— Work order —
Would you please repeat the data exactly as given?

(Records excerpted from a collection)
————————
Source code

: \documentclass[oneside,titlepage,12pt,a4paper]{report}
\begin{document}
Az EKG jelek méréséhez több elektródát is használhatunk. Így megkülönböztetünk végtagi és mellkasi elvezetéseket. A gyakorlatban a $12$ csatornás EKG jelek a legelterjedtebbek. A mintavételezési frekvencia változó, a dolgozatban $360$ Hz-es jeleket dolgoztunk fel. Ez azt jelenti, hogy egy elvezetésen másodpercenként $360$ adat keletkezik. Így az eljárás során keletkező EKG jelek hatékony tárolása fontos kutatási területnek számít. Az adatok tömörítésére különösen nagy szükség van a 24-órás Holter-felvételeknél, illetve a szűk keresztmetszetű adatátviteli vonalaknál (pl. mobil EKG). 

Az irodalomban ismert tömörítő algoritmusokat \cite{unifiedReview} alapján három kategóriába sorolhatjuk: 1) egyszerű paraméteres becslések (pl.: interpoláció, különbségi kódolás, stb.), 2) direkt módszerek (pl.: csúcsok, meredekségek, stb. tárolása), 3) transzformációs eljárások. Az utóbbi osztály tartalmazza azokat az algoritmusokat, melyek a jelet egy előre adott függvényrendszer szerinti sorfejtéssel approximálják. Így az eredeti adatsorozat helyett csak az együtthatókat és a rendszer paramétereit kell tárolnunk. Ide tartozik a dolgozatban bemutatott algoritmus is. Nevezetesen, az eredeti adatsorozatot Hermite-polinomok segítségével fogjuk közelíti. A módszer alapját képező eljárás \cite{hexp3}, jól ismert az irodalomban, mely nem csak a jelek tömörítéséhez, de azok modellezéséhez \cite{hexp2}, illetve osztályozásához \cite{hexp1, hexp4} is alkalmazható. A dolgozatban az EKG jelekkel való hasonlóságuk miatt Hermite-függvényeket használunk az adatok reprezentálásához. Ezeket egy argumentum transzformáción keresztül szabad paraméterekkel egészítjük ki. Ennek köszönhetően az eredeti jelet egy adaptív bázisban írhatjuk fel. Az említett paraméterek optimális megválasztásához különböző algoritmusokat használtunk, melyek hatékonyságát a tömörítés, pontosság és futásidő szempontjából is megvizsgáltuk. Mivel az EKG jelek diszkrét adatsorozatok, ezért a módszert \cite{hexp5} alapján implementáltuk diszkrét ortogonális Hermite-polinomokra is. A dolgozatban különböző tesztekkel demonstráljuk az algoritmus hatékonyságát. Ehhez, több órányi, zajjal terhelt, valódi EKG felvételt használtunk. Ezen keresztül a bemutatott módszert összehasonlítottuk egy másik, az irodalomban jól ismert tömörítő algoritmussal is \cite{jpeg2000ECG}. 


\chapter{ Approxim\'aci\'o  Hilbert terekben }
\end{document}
————————
— Written answer —
Source code

: \documentclass[oneside,titlepage,12pt,a4paper]{report}
\begin{document}
Az EKG jelek méréséhez több elektródát is használhatunk. Így megkülönböztetünk végtagi és mellkasi elvezetéseket. A gyakorlatban a $12$ csatornás EKG jelek a legelterjedtebbek. A mintavételezési frekvencia változó, a dolgozatban $360$ Hz-es jeleket dolgoztunk fel. Ez azt jelenti, hogy egy elvezetésen másodpercenként $360$ adat keletkezik. Így az eljárás során keletkező EKG jelek hatékony tárolása fontos kutatási területnek számít. Az adatok tömörítésére különösen nagy szükség van a 24-órás Holter-felvételeknél, illetve a szűk keresztmetszetű adatátviteli vonalaknál (pl. mobil EKG). 

Az irodalomban ismert tömörítő algoritmusokat \cite{unifiedReview} alapján három kategóriába sorolhatjuk: 1) egyszerű paraméteres becslések (pl.: interpoláció, különbségi kódolás, stb.), 2) direkt módszerek (pl.: csúcsok, meredekségek, stb. tárolása), 3) transzformációs eljárások. Az utóbbi osztály tartalmazza azokat az algoritmusokat, melyek a jelet egy előre adott függvényrendszer szerinti sorfejtéssel approximálják. Így az eredeti adatsorozat helyett csak az együtthatókat és a rendszer paramétereit kell tárolnunk. Ide tartozik a dolgozatban bemutatott algoritmus is. Nevezetesen, az eredeti adatsorozatot Hermite-polinomok segítségével fogjuk közelíti. A módszer alapját képező eljárás \cite{hexp3}, jól ismert az irodalomban, mely nem csak a jelek tömörítéséhez, de azok modellezéséhez \cite{hexp2}, illetve osztályozásához \cite{hexp1, hexp4} is alkalmazható. A dolgozatban az EKG jelekkel való hasonlóságuk miatt Hermite-függvényeket használunk az adatok reprezentálásához. Ezeket egy argumentum transzformáción keresztül szabad paraméterekkel egészítjük ki. Ennek köszönhetően az eredeti jelet egy adaptív bázisban írhatjuk fel. Az említett paraméterek optimális megválasztásához különböző algoritmusokat használtunk, melyek hatékonyságát a tömörítés, pontosság és futásidő szempontjából is megvizsgáltuk. Mivel az EKG jelek diszkrét adatsorozatok, ezért a módszert \cite{hexp5} alapján implementáltuk diszkrét ortogonális Hermite-polinomokra is. A dolgozatban különböző tesztekkel demonstráljuk az algoritmus hatékonyságát. Ehhez, több órányi, zajjal terhelt, valódi EKG felvételt használtunk. Ezen keresztül a bemutatott módszert összehasonlítottuk egy másik, az irodalomban jól ismert tömörítő algoritmussal is \cite{jpeg2000ECG}. 


\chapter{ Approxim\'aci\'o  Hilbert terekben }
\end{document}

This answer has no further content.